Les membres ont des profils assez différents des idols masculines que l’on voit souvent débuter très jeunes. Jin, 39 ans, et Kenken, 29 ans, ont notamment une expérience d’acteurs, avec des apparitions dans des séries de sentai. Sakai Jr., 37 ans, est architecte et a une femme et des enfants, tandis que Oyone, 28 ans, travaillait en usine tout en continuant à rêver de devenir chanteur.
Les petits frères de Junretsu
Kazuyoshi Sakai produisant le groupe, Monaki sont considérés comme les petits-frères de Junretsu, un groupe japonais notamment connu pour ses concerts dans les super sentô, ces grands établissements de bains publics où l’on trouve souvent des restaurants, des espaces de repos et parfois des scènes de spectacle.
Cette filiation explique beaucoup de choses. Comme Junretsu, Monaki s’inscrit dans une tradition du divertissement populaire, où la proximité avec le public est essentielle. On est loin de l’image du groupe masculin inaccessible, entièrement construit autour de la perfection visuelle et de la distance avec les fans. Ici, le charme vient aussi du contact, de l’humour, du côté humain et parfois un peu maladroit.

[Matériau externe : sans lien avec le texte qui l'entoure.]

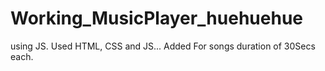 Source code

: # Working_MusicPlayer_huehuehue
using JS.
Used HTML, CSS and JS...
Added For songs duration of 30Secs each.

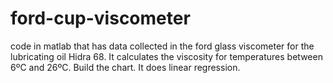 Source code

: # ford-cup-viscometer
code in matlab that has data collected in the ford glass viscometer for the lubricating oil Hidra 68. It calculates the viscosity for temperatures between 6ºC and 26ºC. Build the chart. It does linear regression.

Pourquoi leur chanson a explosé sur TikTok ?
Leur premier single, ほんまやで☆なんでやねん☆しらんけど, est probablement l’un des titres les plus mémorables de cette année dans la pop japonaise. Rien que le titre donne le ton : il s’agit d’une suite d’expressions typiques de la région du Kansai, que l’on pourrait traduire, en se basant sur le contexte de la chanson, par “Je te jure !”, “Mais qu’est-ce que je raconte ?” et “Enfin, je dis ça comme ça…”. C’est absurde, très oral, immédiatement reconnaissable, et surtout très facile à retenir. Mais le vrai moteur du buzz, c’est la chorégraphie. Elle est assez simple pour être reprise en vidéos courtes et forcément, de nombreuses personnalités s’y sont essayées ce qui a permis au morceau d’être mis en avant.

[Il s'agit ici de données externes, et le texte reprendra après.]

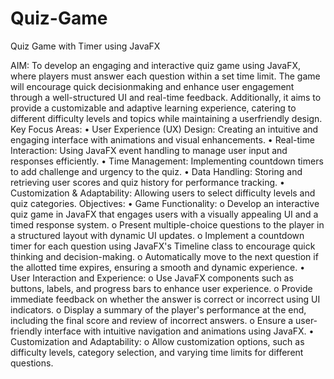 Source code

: # Quiz-Game
Quiz Game with Timer using JavaFX

AIM:
To develop an engaging and interactive quiz game using JavaFX, where players must
answer each question within a set time limit. The game will encourage quick decisionmaking and enhance user engagement through a well-structured UI and real-time
feedback. Additionally, it aims to provide a customizable and adaptive learning
experience, catering to different difficulty levels and topics while maintaining a userfriendly design.
Key Focus Areas:
• User Experience (UX) Design: Creating an intuitive and engaging interface with
animations and visual enhancements.
• Real-time Interaction: Using JavaFX event handling to manage user input and
responses efficiently.
• Time Management: Implementing countdown timers to add challenge and urgency
to the quiz.
• Data Handling: Storing and retrieving user scores and quiz history for performance
tracking.
• Customization & Adaptability: Allowing users to select difficulty levels and quiz
categories.
Objectives:
• Game Functionality:
o Develop an interactive quiz game in JavaFX that engages users with a
visually appealing UI and a timed response system.
o Present multiple-choice questions to the player in a structured layout with
dynamic UI updates.
o Implement a countdown timer for each question using JavaFX's Timeline
class to encourage quick thinking and decision-making.
o Automatically move to the next question if the allotted time expires, ensuring
a smooth and dynamic experience.
• User Interaction and Experience:
o Use JavaFX components such as buttons, labels, and progress bars to enhance
user experience.
o Provide immediate feedback on whether the answer is correct or incorrect
using UI indicators.
o Display a summary of the player's performance at the end, including the final
score and review of incorrect answers.
o Ensure a user-friendly interface with intuitive navigation and animations
using JavaFX.
• Customization and Adaptability:
o Allow customization options, such as difficulty levels, category selection, and
varying time limits for different questions.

Le titre a été sélectionné comme Monthly Artist du programme Buzz Tracker, lancé par TikTok Japan et Spotify Japan pour mettre en avant des artistes en pleine émergence. Les chiffres ont rapidement suivi : leur clip a dépassé plusieurs millions de vues, leur chanson a franchi le million d’écoutes sur Spotify, et leur popularité a même provoqué l’annulation de plusieurs événements promotionnels pour des raisons de sécurité, l’affluence prévue étant trop importante.
Un phénomène éphémère ?
La vraie question, maintenant est de savoir si Monaki restera un phénomène durable ou si le groupe n’aura qu’un buzz éphémère. Pour l’instant, il est encore trop tôt pour le dire, mais on ne peut pas nier qu’ils commencent fort : ils ont une identité propre et marketable, ils s’inscrivent dans le mouvement du retour de l’esthétique rétro, leur promotion adapte ces codes anciens aux réseaux sociaux modernes de manière à entretenir la viralité, et ils restent proches de leurs fans alors que le public japonais réclame de plus en plus de groupes plus populaires qui s’éloignent de l’image des boys band internationaux inaccessibles. Les membres ont déjà exprimé leur envie de se faire connaître au-delà du Japon, on peut donc imaginer les voir bientôt dans des événements liés à la culture japonaise à l’international.